◆ Work to complete:
Make an exact copy of all the entries, with the pictures left out.
────────
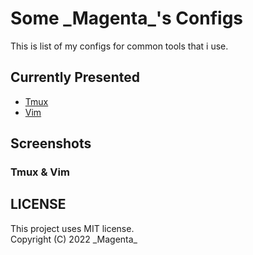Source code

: # Some \_Magenta\_'s Configs

This is list of my configs for common tools that i use.

## Currently Presented
* [Tmux](https://github.com/0Magenta0/Cfgs/blob/master/tmux.conf)
* [Vim](https://github.com/0Magenta0/Cfgs/blob/master/vimrc)

## Screenshots
### Tmux & Vim
<img scr="screenshots/tmux-vim.png" align="left" width="1906px">

## LICENSE
This project uses MIT license.  
Copyright (C) 2022 \_Magenta\_


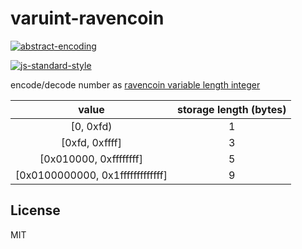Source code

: # varuint-ravencoin

[![abstract-encoding](https://img.shields.io/badge/abstract--encoding-compliant-brightgreen.svg?style=flat-square)](https://github.com/mafintosh/abstract-encoding)

[![js-standard-style](https://cdn.rawgit.com/feross/standard/master/badge.svg)](https://github.com/feross/standard)

encode/decode number as [ravencoin variable length integer](https://en.bitcoin.it/wiki/Protocol_documentation#Variable_length_integer)

| value | storage length (bytes) |
|:------:|:--------------:|
| [0, 0xfd) | 1 |
| [0xfd, 0xffff] | 3 |
| [0x010000, 0xffffffff] | 5 |
| [0x0100000000, 0x1fffffffffffff] | 9 |

## License

MIT
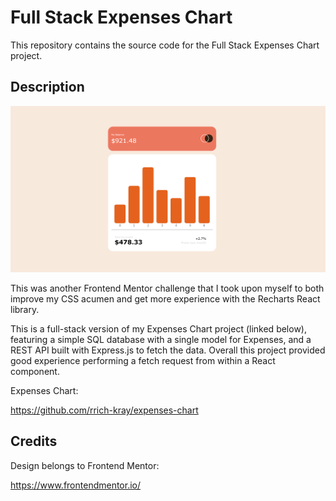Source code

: # Full Stack Expenses Chart

This repository contains the source code for the Full Stack Expenses Chart project.

## Description

![Expenses Chart Screenshot](./client/src/images/screen1.png)

This was another Frontend Mentor challenge that I took upon myself to both improve my CSS acumen and get more experience with the Recharts React library.

This is a full-stack version of my Expenses Chart project (linked below), featuring a simple SQL database with a single model for Expenses, and a REST API built with Express.js to fetch the data. Overall this project provided good experience performing a fetch request from within a React component.

Expenses Chart:

https://github.com/rrich-kray/expenses-chart

## Credits

Design belongs to Frontend Mentor:

https://www.frontendmentor.io/
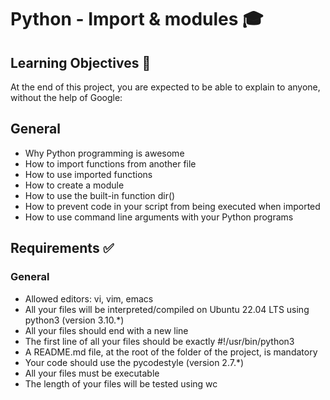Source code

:  # Python - Import & modules :mortar_board:

## Learning Objectives :scroll:
At the end of this project, you are expected to be able to explain to anyone, without the help of Google:

## General
* Why Python programming is awesome
* How to import functions from another file
* How to use imported functions
* How to create a module
* How to use the built-in function dir()
* How to prevent code in your script from being executed when imported
* How to use command line arguments with your Python programs

## Requirements :white_check_mark:
### General
* Allowed editors: vi, vim, emacs
* All your files will be interpreted/compiled on Ubuntu 22.04 LTS using python3 (version 3.10.*)
* All your files should end with a new line
* The first line of all your files should be exactly #!/usr/bin/python3
* A README.md file, at the root of the folder of the project, is mandatory
* Your code should use the pycodestyle (version 2.7.*)
* All your files must be executable
* The length of your files will be tested using wc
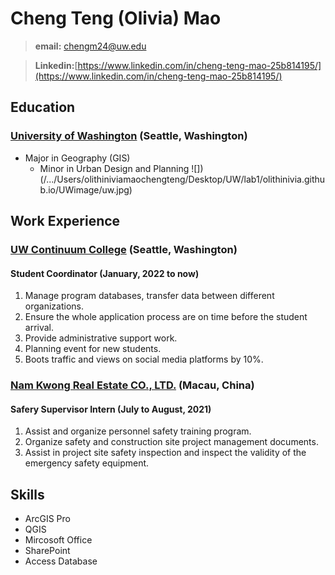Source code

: # Cheng Teng (Olivia) Mao
> **email:** chengm24@uw.edu

> **Linkedin:**[https://www.linkedin.com/in/cheng-teng-mao-25b814195/](https://www.linkedin.com/in/cheng-teng-mao-25b814195/)

## Education
### [University of Washington](https://www.washington.edu/) (Seattle, Washington)
- Major in Geography (GIS)
  - Minor in Urban Design and Planning
![])(/.../Users/olithiniviamaochengteng/Desktop/UW/lab1/olithinivia.github.io/UWimage/uw.jpg)
## Work Experience 
### [UW Continuum College](https://www.continuum.uw.edu/) (Seattle, Washington)   
#### Student Coordinator (January, 2022 to now)
1. Manage program databases, transfer data between different organizations.
2. Ensure the whole application process are on time before the student arrival.
3. Provide administrative support work.
4. Planning event for new students.
5. Boots traffic and views on social media platforms by 10%.

### [Nam Kwong Real Estate CO., LTD.](http://en.namkwong.com.mo/col/col2013/index.html) (Macau, China) 
#### Safery Supervisor Intern (July to August, 2021)
1. Assist and organize personnel safety training program.
2. Organize safety and construction site project management documents.
3. Assist in project site safety inspection and inspect the validity of the emergency safety equipment.

## Skills
- ArcGIS Pro
- QGIS
- Mircosoft Office
- SharePoint
- Access Database
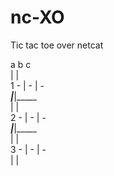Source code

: # nc-XO
Tic tac toe over netcat


  a     b     c    
      |     |       
1  -  |  -  |  -    
 _____|_____|_____  
      |     |      
2  -  |  -  |  -    
 _____|_____|_____  
      |     |       
3  -  |  -  |  -    
      |     |       
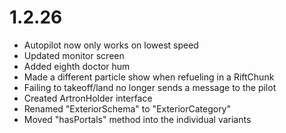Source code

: # 1.2.26
- Autopilot now only works on lowest speed
- Updated monitor screen
- Added eighth doctor hum
- Made a different particle show when refueling in a RiftChunk
- Failing to takeoff/land no longer sends a message to the pilot
- Created ArtronHolder interface
- Renamed "ExteriorSchema" to "ExteriorCategory"
- Moved "hasPortals" method into the individual variants
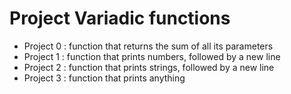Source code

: # Project Variadic functions

* Project 0 : function that returns the sum of all its parameters
* Project 1 : function that prints numbers, followed by a new line
* Project 2 : function that prints strings, followed by a new line
* Project 3 : function that prints anything
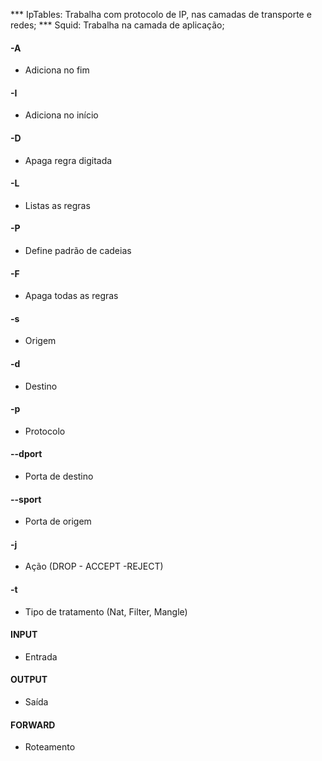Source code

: *** IpTables: Trabalha com protocolo de IP, nas camadas de transporte e redes;
*** Squid: Trabalha na camada de aplicação;

#### -A
* Adiciona no fim

#### -I
* Adiciona no início

#### -D
* Apaga regra digitada

#### -L
* Listas as regras

#### -P
* Define padrão de cadeias

#### -F
* Apaga todas as regras

#### -s
* Origem

#### -d
* Destino

#### -p
* Protocolo

#### --dport
* Porta de destino

#### --sport
* Porta de origem

#### -j
* Ação (DROP - ACCEPT -REJECT)

#### -t
* Tipo de tratamento (Nat, Filter, Mangle)

#### INPUT
* Entrada

#### OUTPUT
* Saída

#### FORWARD
* Roteamento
────────
◆ Response for this exercise:
Source code

: # Some \_Magenta\_'s Configs

This is list of my configs for common tools that i use.

## Currently Presented
* [Tmux](https://github.com/0Magenta0/Cfgs/blob/master/tmux.conf)
* [Vim](https://github.com/0Magenta0/Cfgs/blob/master/vimrc)

## Screenshots
### Tmux & Vim
<img scr="screenshots/tmux-vim.png" align="left" width="1906px">

## LICENSE
This project uses MIT license.  
Copyright (C) 2022 \_Magenta\_


Source code

: # varuint-ravencoin

[![abstract-encoding](https://img.shields.io/badge/abstract--encoding-compliant-brightgreen.svg?style=flat-square)](https://github.com/mafintosh/abstract-encoding)

[![js-standard-style](https://cdn.rawgit.com/feross/standard/master/badge.svg)](https://github.com/feross/standard)

encode/decode number as [ravencoin variable length integer](https://en.bitcoin.it/wiki/Protocol_documentation#Variable_length_integer)

| value | storage length (bytes) |
|:------:|:--------------:|
| [0, 0xfd) | 1 |
| [0xfd, 0xffff] | 3 |
| [0x010000, 0xffffffff] | 5 |
| [0x0100000000, 0x1fffffffffffff] | 9 |

## License

MIT
Source code

: # Full Stack Expenses Chart

This repository contains the source code for the Full Stack Expenses Chart project.

## Description

![Expenses Chart Screenshot](./client/src/images/screen1.png)

This was another Frontend Mentor challenge that I took upon myself to both improve my CSS acumen and get more experience with the Recharts React library.

This is a full-stack version of my Expenses Chart project (linked below), featuring a simple SQL database with a single model for Expenses, and a REST API built with Express.js to fetch the data. Overall this project provided good experience performing a fetch request from within a React component.

Expenses Chart:

https://github.com/rrich-kray/expenses-chart

## Credits

Design belongs to Frontend Mentor:

https://www.frontendmentor.io/
Source code

:  # Python - Import & modules :mortar_board:

## Learning Objectives :scroll:
At the end of this project, you are expected to be able to explain to anyone, without the help of Google:

## General
* Why Python programming is awesome
* How to import functions from another file
* How to use imported functions
* How to create a module
* How to use the built-in function dir()
* How to prevent code in your script from being executed when imported
* How to use command line arguments with your Python programs

## Requirements :white_check_mark:
### General
* Allowed editors: vi, vim, emacs
* All your files will be interpreted/compiled on Ubuntu 22.04 LTS using python3 (version 3.10.*)
* All your files should end with a new line
* The first line of all your files should be exactly #!/usr/bin/python3
* A README.md file, at the root of the folder of the project, is mandatory
* Your code should use the pycodestyle (version 2.7.*)
* All your files must be executable
* The length of your files will be tested using wc
Source code

: # Cheng Teng (Olivia) Mao
> **email:** chengm24@uw.edu

> **Linkedin:**[https://www.linkedin.com/in/cheng-teng-mao-25b814195/](https://www.linkedin.com/in/cheng-teng-mao-25b814195/)

## Education
### [University of Washington](https://www.washington.edu/) (Seattle, Washington)
- Major in Geography (GIS)
  - Minor in Urban Design and Planning
![])(/.../Users/olithiniviamaochengteng/Desktop/UW/lab1/olithinivia.github.io/UWimage/uw.jpg)
## Work Experience 
### [UW Continuum College](https://www.continuum.uw.edu/) (Seattle, Washington)   
#### Student Coordinator (January, 2022 to now)
1. Manage program databases, transfer data between different organizations.
2. Ensure the whole application process are on time before the student arrival.
3. Provide administrative support work.
4. Planning event for new students.
5. Boots traffic and views on social media platforms by 10%.

### [Nam Kwong Real Estate CO., LTD.](http://en.namkwong.com.mo/col/col2013/index.html) (Macau, China) 
#### Safery Supervisor Intern (July to August, 2021)
1. Assist and organize personnel safety training program.
2. Organize safety and construction site project management documents.
3. Assist in project site safety inspection and inspect the validity of the emergency safety equipment.

## Skills
- ArcGIS Pro
- QGIS
- Mircosoft Office
- SharePoint
- Access Database
Source code

: # nc-XO
Tic tac toe over netcat


  a     b     c    
      |     |       
1  -  |  -  |  -    
 _____|_____|_____  
      |     |      
2  -  |  -  |  -    
 _____|_____|_____  
      |     |       
3  -  |  -  |  -    
      |     |       
Source code

: # 1.2.26
- Autopilot now only works on lowest speed
- Updated monitor screen
- Added eighth doctor hum
- Made a different particle show when refueling in a RiftChunk
- Failing to takeoff/land no longer sends a message to the pilot
- Created ArtronHolder interface
- Renamed "ExteriorSchema" to "ExteriorCategory"
- Moved "hasPortals" method into the individual variants
Source code

: # Project Variadic functions

* Project 0 : function that returns the sum of all its parameters
* Project 1 : function that prints numbers, followed by a new line
* Project 2 : function that prints strings, followed by a new line
* Project 3 : function that prints anything
Source code

: *** IpTables: Trabalha com protocolo de IP, nas camadas de transporte e redes;
*** Squid: Trabalha na camada de aplicação;

#### -A
* Adiciona no fim

#### -I
* Adiciona no início

#### -D
* Apaga regra digitada

#### -L
* Listas as regras

#### -P
* Define padrão de cadeias

#### -F
* Apaga todas as regras

#### -s
* Origem

#### -d
* Destino

#### -p
* Protocolo

#### --dport
* Porta de destino

#### --sport
* Porta de origem

#### -j
* Ação (DROP - ACCEPT -REJECT)

#### -t
* Tipo de tratamento (Nat, Filter, Mangle)

#### INPUT
* Entrada

#### OUTPUT
* Saída

#### FORWARD
* Roteamento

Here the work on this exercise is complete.